Automated financial advice and optimization is a hot and diverse market with the launch of several platforms, digital and/or mobile in the digital transformation of financial services.

It’s also a market in full flux with a hybrid robo-human approach seemingly gaining steam amidst quite heavy debates and disagreements among investment and wealth management professionals on the why, where and how of robo-advisers.

It will be hard for robo-adviser startups to scale; differentiating their services is key.

Robo-advisers, essentially software tools driven by artificial intelligence and crunching loads of data, are predicted to be an important growing category of fintech. Although not everyone agrees here as well and not all robo-advisers perform the same tasks.

If you just take a look at the 20 players we added in the list below you’ll see anything from investment portfolio robo-advisers to more comprehensive personal finance planners, offering various services.

What are robo-advisers anyway?

In general robo-advisers or automated financial advice (and optimization) tools are digital/mobile asset management and financial advice platforms which look at a more or less selected variety of financial assets and activities and/or (personal) finances.

They typically combine a range of financial tools to, among others, manage your wealth, optimize your investments and more. They have a dashboard function for (part of) your financial portfolio with the additional and essential component of artificial intelligence, promising to automatically give you advice to manage and improve your portfolio or investments in a more or less automated way. The online and mobile services which popped up in 2014 do so with no or at the very least close to zero human intervention, powered by AI algorithms. We are seeing some evolutions in, among others, this human dimension.

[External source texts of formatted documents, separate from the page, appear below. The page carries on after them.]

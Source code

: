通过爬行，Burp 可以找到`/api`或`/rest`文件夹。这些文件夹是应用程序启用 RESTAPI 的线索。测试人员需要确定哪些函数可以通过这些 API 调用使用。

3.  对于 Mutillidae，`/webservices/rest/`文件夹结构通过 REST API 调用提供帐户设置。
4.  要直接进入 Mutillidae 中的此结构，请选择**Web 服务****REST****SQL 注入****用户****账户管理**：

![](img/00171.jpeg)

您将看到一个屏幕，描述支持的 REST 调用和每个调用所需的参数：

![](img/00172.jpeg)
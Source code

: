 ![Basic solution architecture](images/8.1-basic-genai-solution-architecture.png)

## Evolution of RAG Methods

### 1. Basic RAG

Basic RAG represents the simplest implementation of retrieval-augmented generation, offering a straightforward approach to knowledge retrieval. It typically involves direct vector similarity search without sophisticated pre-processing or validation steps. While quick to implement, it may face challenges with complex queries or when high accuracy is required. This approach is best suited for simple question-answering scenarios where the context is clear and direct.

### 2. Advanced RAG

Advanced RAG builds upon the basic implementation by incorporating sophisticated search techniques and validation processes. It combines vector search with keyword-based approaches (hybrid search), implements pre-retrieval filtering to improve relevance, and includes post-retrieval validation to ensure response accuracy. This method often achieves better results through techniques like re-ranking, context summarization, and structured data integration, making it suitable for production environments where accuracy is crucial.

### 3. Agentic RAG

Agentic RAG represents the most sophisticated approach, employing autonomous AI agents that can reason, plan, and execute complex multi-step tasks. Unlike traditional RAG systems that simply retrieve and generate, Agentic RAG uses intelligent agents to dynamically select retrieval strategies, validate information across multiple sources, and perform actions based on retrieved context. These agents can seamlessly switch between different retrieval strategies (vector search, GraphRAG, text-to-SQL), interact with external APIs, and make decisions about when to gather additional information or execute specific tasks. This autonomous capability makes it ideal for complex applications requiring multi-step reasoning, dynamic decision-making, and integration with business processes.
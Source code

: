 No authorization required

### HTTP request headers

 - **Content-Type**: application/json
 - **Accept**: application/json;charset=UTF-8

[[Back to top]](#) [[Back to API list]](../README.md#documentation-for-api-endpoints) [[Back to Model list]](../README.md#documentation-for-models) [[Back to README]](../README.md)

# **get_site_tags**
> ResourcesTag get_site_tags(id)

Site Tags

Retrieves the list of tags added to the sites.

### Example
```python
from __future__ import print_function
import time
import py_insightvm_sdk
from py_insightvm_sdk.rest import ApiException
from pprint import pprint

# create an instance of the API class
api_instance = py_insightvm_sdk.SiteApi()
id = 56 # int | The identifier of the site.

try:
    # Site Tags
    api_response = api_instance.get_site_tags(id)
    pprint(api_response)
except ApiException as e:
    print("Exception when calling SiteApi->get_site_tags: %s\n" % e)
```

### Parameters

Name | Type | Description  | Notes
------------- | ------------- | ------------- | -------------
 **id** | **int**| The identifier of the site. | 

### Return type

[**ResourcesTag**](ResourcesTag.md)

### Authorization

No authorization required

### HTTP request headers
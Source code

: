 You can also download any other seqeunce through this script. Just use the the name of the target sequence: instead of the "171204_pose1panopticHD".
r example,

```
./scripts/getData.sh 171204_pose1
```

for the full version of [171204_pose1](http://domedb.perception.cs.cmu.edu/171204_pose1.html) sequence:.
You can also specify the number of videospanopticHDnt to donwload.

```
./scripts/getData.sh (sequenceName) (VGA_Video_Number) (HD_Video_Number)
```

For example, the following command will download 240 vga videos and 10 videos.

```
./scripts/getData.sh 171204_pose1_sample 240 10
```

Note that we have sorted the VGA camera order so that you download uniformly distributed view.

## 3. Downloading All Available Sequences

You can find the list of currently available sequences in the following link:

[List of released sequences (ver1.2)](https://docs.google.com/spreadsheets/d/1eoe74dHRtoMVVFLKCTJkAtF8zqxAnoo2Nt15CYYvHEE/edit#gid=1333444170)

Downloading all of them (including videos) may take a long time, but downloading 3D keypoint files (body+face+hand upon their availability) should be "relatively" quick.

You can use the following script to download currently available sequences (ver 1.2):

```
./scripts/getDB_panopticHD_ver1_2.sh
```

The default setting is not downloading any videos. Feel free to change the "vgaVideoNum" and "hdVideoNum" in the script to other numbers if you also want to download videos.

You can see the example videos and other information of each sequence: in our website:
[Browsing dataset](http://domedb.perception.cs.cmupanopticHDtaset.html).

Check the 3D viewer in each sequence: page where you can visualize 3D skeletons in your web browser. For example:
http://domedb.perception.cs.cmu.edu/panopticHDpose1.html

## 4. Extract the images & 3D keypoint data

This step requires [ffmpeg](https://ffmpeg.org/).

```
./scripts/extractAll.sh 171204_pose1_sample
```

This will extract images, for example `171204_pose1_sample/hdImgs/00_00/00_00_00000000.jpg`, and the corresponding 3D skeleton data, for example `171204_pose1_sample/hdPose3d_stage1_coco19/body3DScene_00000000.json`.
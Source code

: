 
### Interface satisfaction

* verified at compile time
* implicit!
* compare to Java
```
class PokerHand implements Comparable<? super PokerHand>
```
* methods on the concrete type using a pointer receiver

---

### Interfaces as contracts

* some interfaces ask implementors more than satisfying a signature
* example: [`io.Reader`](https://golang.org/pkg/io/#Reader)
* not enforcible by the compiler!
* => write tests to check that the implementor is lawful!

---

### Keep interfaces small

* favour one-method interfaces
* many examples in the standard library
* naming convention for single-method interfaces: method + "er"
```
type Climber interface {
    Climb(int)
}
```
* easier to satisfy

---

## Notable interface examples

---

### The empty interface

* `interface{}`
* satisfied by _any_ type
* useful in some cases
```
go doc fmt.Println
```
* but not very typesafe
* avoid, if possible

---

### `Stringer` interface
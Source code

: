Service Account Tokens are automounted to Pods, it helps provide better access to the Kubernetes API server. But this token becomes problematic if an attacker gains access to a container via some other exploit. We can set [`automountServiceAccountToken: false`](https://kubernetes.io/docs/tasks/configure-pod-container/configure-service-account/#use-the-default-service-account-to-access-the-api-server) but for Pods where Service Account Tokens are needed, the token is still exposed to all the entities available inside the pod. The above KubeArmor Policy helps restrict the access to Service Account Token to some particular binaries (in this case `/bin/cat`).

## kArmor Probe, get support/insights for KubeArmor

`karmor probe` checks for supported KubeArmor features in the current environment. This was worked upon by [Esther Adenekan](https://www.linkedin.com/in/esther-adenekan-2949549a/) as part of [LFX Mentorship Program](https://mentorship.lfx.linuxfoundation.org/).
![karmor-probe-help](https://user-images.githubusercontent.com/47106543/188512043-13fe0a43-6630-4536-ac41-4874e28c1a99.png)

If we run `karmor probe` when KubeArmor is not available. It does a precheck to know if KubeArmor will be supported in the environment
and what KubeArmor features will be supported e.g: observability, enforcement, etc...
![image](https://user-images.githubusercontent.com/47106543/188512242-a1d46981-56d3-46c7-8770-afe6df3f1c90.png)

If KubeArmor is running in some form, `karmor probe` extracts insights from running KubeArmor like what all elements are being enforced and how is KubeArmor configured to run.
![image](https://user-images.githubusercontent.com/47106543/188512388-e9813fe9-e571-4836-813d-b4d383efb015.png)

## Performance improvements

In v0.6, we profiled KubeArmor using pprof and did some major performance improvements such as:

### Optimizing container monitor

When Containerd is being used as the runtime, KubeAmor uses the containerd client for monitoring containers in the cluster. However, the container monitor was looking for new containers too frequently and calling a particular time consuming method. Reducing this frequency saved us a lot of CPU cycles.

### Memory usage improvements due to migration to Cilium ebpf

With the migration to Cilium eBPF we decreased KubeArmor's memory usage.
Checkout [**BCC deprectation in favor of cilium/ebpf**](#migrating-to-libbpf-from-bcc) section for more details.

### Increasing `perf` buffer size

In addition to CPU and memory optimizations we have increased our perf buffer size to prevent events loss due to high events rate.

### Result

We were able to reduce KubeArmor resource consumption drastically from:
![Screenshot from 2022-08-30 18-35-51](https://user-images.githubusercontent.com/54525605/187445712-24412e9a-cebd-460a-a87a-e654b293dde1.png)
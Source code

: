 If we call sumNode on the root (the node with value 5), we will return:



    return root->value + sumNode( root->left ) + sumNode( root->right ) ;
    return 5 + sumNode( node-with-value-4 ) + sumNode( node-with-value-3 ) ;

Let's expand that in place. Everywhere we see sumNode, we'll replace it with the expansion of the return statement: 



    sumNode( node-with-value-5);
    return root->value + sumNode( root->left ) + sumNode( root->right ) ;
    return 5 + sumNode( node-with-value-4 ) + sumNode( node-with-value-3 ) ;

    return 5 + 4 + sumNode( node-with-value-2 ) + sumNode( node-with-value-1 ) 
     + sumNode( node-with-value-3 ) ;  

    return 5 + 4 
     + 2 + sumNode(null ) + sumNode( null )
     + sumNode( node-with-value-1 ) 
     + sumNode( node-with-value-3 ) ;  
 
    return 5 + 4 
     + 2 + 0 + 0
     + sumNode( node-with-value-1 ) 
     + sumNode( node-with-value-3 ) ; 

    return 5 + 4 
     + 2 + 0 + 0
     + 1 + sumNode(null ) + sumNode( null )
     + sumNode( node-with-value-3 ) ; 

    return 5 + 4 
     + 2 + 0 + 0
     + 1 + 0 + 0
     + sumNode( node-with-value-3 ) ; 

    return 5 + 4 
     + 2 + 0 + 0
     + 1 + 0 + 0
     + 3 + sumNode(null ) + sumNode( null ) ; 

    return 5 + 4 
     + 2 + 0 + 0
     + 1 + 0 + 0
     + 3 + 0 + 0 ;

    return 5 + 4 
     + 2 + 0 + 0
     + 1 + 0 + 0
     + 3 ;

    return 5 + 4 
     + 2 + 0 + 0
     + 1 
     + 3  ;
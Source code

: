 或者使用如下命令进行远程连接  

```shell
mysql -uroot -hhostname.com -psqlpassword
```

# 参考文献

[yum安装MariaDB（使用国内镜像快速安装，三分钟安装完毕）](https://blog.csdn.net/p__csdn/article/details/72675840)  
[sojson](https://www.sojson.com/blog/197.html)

When we say artificial intelligence we’re obviously also talking about Big Data. Given all the parameters and data involved in financial activities, from tax advice to EFT investments and overall financial portfolio data, the ability to leverage all this data and act upon it, using AI algorithms is critical.

Robo-advisor industry forecasts

Back to the big expectations regarding robo-advisors. In the Summer of 2015, A.T. Kearney forecasted that robo-advisers will have $2.2 trillion USD worth of assets under their management by end 2020 in the U.S.

It’s worth noting that robo-advisers were mainly a U.S. phenomenon in the beginning but now there are also several players in Europe (sometimes focusing on a particular country, e.g. in the UK and Switzerland) and the APAC region.

Estimated US robo-advisors assets under management in trillions of dollars in the U.S.by 2020 - source: A.T. Kearney; Hype vs. Reality: The Coming Waves of “Robo” Adoption (PDF opens)
Estimated US robo-advisors assets under management in trillions of dollars in the U.S.by 2020 – source: A.T. Kearney; Hype vs. Reality: The Coming Waves of “Robo” Adoption (PDF opens)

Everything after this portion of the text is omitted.